*INSTRUCTIONS TO FOLLOW*: Across all the records, filter for lines with the word "success" and copy them.

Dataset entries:
"""
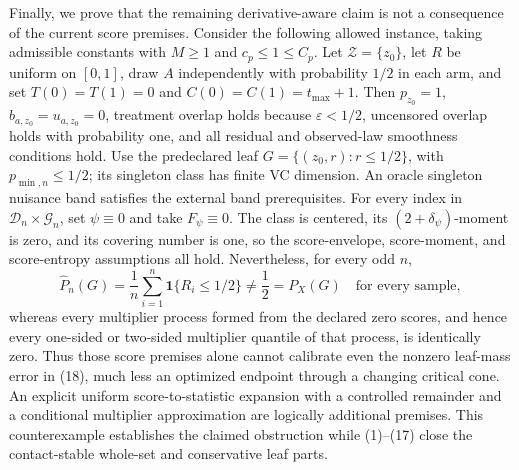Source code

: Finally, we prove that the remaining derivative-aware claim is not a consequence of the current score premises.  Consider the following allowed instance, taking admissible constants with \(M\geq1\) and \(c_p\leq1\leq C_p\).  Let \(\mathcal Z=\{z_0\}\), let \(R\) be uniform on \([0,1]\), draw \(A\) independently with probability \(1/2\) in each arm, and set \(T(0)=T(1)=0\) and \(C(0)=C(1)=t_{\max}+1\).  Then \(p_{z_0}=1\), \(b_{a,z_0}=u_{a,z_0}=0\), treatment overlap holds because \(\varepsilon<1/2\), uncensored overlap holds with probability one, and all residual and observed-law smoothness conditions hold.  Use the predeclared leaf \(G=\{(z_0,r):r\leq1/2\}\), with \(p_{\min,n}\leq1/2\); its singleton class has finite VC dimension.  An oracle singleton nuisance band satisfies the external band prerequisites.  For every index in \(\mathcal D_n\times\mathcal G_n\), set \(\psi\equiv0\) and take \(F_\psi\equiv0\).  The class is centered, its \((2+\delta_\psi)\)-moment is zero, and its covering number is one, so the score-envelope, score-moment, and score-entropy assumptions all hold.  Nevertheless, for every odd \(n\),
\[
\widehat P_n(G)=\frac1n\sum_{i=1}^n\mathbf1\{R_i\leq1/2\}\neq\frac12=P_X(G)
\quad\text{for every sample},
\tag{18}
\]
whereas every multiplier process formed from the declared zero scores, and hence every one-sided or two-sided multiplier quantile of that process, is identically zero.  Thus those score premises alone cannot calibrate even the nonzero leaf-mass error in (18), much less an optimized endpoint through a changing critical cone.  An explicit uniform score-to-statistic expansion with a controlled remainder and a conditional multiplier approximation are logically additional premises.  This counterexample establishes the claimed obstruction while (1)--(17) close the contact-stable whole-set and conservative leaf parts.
"""
"""
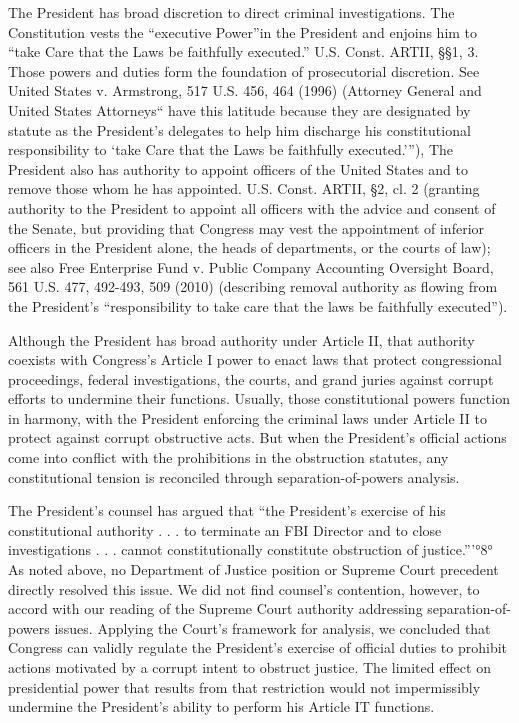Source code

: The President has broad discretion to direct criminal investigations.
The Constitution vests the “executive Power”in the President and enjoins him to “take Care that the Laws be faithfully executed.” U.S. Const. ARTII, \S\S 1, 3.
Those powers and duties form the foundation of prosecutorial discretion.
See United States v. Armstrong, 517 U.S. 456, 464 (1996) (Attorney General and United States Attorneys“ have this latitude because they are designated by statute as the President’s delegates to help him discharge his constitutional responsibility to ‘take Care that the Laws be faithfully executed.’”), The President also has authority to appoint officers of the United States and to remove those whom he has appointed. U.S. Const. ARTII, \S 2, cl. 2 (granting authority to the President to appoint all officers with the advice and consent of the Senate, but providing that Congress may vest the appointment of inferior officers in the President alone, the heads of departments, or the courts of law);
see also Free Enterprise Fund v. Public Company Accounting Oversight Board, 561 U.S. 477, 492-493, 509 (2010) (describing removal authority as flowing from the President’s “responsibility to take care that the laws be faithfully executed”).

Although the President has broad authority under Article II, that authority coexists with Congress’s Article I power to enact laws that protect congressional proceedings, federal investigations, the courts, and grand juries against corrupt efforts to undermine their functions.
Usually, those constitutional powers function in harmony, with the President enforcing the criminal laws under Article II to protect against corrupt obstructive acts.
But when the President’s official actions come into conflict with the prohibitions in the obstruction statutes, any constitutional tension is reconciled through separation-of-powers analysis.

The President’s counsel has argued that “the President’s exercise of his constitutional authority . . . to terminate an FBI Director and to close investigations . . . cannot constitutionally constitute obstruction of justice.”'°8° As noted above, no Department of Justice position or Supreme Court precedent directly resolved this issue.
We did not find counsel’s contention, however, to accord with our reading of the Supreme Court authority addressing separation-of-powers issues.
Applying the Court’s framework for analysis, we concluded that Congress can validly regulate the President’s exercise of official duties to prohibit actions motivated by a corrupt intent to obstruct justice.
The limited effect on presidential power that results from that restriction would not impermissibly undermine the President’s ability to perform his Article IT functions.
"""
"""
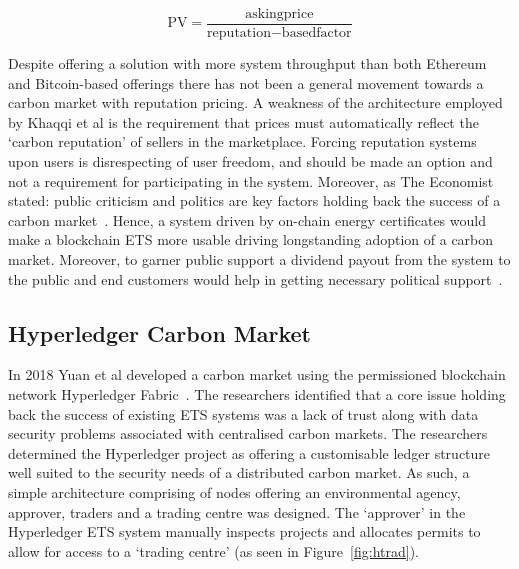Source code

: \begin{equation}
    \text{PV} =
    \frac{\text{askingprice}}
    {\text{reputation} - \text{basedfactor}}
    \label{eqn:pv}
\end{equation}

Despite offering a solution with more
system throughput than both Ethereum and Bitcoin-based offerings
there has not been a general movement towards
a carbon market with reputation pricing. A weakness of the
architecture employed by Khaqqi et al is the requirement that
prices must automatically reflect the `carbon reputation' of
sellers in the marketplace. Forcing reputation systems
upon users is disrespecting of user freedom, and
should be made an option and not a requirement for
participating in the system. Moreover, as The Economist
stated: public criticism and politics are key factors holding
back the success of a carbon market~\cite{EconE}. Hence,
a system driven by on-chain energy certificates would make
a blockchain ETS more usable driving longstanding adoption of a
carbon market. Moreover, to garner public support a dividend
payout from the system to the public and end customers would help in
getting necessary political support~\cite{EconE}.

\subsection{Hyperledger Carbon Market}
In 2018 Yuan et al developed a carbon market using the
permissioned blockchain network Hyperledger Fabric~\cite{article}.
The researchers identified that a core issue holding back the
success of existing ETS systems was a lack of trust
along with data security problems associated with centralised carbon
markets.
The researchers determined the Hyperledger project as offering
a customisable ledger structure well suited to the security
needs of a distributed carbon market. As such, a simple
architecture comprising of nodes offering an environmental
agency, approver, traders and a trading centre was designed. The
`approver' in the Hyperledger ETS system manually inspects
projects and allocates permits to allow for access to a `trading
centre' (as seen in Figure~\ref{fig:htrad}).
"""
*ANSWER FOR THE TASK*:
back the success of a carbon market~\cite{EconE}. Hence,
success of existing ETS systems was a lack of trust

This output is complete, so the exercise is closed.